I finally arrived in Chicago, and I saw him. I was sweaty and tired and just wanted to rest, and I made him feel bad because I wouldn’t give him a proper kiss, like I told him I would when I saw him.
We went home, and I showered, and we went out shopping. We went to see movies, we shopped, we went out to eat; we were getting used to being together as a couple again, but it was too good to last, apparently.
The week flew by. On the last day, we rode the metra and went to the Art Institute. This whole museum on the last day thing turned into a tradition.
On Saturday night, we lay in bed, him rubbing my arm, me laying on his chest crying. My flight was at 6 in the morning, and the trip was almost over. I couldn’t fall asleep, and I just cried.
The next morning, we woke up and went to the airport. His dad drove us, saying it was easier to just drop me off and then leave. He said there was no point in Kyle walking me to the counter. It was easier this way, he kept saying. I resented him for that; I may resent him for the rest of my life. On the way there, we sat in the back, holding hands and whispering “I love you”. We got to the airport.
The goodbye was bittersweet. We kissed one more time, then I took my bag, and I walked to the door. I didn’t look back, and I didn’t allow myself one tear. Not one. I called him when I got to Denver, and I called him when I got to Rapid. Still, there were no tears.
I never cried after that trip, because I know if I had the choice, I would say goodbye every day of my life, just to have that precious time with him again.
But the good news: In a few weeks, I’ll be there again, and in May, he’ll come for my prom. Then after that, we’ll be attending college together.

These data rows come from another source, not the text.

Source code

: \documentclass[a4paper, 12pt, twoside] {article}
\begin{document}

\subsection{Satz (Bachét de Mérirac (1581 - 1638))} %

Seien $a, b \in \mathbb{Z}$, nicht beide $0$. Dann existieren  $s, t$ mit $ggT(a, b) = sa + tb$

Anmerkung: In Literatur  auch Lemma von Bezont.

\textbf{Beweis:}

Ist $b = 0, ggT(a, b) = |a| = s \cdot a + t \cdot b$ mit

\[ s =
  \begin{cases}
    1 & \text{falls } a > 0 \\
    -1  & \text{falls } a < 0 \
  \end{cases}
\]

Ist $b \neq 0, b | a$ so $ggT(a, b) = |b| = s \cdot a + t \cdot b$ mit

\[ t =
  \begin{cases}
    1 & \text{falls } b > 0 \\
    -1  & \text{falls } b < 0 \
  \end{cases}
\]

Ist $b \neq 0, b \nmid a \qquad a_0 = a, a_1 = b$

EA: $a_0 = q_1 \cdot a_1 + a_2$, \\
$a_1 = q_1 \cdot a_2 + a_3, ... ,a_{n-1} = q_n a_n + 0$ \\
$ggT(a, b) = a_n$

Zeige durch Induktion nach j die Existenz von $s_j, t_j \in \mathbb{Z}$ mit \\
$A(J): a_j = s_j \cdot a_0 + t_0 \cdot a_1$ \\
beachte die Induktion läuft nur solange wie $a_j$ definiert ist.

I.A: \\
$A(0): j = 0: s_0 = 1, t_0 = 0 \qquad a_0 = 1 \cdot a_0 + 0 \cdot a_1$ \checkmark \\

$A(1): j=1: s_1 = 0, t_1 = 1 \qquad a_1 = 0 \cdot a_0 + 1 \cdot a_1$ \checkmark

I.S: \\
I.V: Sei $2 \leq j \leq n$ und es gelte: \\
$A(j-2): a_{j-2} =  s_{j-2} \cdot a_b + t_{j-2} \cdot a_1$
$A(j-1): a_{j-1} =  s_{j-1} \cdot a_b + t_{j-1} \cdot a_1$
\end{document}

And you know, if the universe is conspiring against us, we’re fighting even harder to stay together. :)
Happy anniversary, honey. I love you.
Edited to Add:
On the knitting front: I finished “The Boyfriend Hat” for Kyle, but I like it a lot, and I’m going to have to make him another…
Yarn: Caron, color: Heather Grey
Needles: US size 8, sixteen inch circulars
Pattern: The Boyfriend Hat
Time: About two days
I liked knitting it, even though it was a bit repetitive. The decreases were genius, and I get complimented whenever I wear it! The yarn is really soft, and was a great choice for this hat.